Subsequent images taken from the orbiter show the craft on the moon surface but apparently on a lean.

NASA said it would share any before and after flyover imagery of the area around the targeted Chandrayaan-2 Vikram landing site to support analysis by ISRO.

Like Israel’s Beresheet mission to the moon earlier this year, Chandrayaan-2 showed that difficulties seem to emerge in the final moments. Beresheet functioned perfectly until a something went wrong in descent and it impacted the moon surface.

Had India succeeded where Israel failed, it would have joined a very exclusive club as just the fourth nation, after the US, Russia and China, to soft land a robotic probe on the moon.

If Vikram is going to wake up, there’s not that much time.

After touchdown it was intended that a rover would spend two weeks exploring the surface and collecting data on mineral and chemical composition and, hopefully, water.

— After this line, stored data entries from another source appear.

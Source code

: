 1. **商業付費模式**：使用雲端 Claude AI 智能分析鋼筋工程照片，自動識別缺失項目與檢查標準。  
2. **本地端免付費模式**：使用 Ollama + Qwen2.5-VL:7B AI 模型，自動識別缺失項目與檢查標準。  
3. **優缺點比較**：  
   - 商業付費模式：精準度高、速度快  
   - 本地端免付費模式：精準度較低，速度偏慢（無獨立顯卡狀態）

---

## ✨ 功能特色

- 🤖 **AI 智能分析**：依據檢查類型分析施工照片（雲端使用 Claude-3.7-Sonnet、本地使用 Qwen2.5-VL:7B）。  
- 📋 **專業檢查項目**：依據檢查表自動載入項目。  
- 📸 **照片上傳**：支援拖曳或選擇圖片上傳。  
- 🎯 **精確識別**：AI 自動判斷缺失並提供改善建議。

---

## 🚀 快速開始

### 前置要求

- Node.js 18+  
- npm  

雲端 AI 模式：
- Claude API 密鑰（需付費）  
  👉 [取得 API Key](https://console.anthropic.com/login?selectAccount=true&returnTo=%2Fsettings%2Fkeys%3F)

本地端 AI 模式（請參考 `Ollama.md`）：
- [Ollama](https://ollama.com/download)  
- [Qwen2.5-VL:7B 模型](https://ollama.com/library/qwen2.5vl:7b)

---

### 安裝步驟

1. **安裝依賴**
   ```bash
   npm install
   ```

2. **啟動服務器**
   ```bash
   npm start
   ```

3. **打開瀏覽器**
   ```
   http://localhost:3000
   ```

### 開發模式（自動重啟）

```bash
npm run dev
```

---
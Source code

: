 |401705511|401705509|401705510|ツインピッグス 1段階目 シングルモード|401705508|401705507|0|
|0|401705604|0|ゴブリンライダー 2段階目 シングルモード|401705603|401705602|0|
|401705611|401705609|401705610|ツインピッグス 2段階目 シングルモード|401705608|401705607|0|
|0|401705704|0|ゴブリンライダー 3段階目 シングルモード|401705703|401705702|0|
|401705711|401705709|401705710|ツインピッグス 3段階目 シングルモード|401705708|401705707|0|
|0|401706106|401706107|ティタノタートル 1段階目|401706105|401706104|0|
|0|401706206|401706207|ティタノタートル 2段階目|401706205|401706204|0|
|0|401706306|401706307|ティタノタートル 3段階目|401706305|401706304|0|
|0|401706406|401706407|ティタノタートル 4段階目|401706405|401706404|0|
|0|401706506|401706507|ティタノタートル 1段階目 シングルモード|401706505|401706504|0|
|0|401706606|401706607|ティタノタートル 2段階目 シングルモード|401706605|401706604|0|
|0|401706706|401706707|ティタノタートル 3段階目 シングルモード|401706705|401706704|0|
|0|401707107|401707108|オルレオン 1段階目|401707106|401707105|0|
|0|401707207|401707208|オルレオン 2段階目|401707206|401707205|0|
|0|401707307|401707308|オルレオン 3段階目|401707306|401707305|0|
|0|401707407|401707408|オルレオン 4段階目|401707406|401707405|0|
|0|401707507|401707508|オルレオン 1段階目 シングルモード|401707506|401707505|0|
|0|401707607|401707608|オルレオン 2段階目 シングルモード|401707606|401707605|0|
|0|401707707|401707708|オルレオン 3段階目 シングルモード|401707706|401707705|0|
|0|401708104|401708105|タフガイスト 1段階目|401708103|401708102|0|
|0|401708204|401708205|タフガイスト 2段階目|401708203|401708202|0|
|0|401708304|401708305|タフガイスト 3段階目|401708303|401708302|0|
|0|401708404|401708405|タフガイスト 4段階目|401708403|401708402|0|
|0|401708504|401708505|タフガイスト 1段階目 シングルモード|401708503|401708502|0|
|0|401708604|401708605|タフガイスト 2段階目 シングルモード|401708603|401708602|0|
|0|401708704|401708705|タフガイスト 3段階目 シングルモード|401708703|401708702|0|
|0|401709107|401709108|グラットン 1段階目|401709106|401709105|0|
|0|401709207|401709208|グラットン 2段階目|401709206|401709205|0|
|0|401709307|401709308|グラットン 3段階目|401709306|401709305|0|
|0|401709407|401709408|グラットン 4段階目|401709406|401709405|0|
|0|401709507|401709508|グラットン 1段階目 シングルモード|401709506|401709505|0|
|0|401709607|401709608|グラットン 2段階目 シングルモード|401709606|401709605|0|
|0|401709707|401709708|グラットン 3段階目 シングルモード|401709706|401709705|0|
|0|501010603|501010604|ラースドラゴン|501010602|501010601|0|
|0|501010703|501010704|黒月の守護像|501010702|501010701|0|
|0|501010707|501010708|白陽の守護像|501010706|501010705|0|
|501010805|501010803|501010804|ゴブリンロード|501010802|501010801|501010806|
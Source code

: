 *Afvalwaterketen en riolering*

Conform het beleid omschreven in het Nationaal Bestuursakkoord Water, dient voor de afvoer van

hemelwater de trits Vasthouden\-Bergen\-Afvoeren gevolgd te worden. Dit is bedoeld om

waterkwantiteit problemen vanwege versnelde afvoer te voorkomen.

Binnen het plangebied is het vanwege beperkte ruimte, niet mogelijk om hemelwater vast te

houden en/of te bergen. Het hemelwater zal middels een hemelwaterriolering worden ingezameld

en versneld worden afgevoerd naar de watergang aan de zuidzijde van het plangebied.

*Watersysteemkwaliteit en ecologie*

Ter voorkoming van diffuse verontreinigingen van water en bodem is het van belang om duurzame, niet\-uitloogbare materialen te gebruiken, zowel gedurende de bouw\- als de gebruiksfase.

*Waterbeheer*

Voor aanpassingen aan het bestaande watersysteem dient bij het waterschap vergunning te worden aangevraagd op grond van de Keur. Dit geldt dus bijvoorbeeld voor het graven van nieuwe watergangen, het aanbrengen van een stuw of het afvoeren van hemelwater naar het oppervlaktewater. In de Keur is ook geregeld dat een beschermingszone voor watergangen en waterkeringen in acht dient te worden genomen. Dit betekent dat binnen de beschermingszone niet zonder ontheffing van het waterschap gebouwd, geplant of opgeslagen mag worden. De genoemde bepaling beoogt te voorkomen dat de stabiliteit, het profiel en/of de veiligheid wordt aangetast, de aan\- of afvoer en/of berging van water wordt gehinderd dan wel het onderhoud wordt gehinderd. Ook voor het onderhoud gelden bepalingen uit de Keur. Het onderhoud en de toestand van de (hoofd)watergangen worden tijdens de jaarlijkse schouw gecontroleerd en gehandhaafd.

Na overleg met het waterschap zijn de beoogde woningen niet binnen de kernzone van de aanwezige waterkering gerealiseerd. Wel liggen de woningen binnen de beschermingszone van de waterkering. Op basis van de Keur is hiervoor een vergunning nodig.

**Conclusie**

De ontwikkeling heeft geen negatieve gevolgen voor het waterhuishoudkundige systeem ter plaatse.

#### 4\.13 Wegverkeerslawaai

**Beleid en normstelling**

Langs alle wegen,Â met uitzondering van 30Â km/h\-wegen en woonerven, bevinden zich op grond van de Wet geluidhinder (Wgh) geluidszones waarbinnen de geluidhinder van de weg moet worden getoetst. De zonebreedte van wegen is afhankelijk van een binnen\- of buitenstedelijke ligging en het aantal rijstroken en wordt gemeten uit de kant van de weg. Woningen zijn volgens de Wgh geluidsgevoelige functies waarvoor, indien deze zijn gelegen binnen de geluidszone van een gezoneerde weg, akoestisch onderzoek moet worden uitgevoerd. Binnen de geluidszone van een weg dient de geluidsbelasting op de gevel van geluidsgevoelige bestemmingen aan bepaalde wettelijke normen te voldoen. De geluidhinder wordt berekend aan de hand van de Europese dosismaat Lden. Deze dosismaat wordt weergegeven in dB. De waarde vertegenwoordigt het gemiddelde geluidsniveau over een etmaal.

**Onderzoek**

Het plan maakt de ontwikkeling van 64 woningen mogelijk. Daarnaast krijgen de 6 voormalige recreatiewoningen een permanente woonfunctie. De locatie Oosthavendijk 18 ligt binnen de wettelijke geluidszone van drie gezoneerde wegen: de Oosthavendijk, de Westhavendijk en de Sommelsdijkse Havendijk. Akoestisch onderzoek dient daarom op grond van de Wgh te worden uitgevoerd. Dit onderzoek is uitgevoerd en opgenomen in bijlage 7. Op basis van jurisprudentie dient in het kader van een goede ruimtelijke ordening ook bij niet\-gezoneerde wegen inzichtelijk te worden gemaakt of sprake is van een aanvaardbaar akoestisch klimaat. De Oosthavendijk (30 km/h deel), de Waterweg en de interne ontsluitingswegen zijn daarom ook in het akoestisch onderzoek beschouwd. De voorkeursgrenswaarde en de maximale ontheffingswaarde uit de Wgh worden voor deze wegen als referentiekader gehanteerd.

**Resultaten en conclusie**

After two weeks, the lunar night arrives and it was never planned for Vikram to survive the frigid conditions.

Although the landing may not have worked, India still sees Chandrayaan-2 as a substantial success in terms of technical achievement and national pride.

“Mission Chandrayaan-2 undertaken by the Indian Space Research Organisation is a major milestone in India’s journey of becoming a space power,” said media organisation India Today.

“It laces India among the handful of nations who have been able to develop the capability to send moon missions.”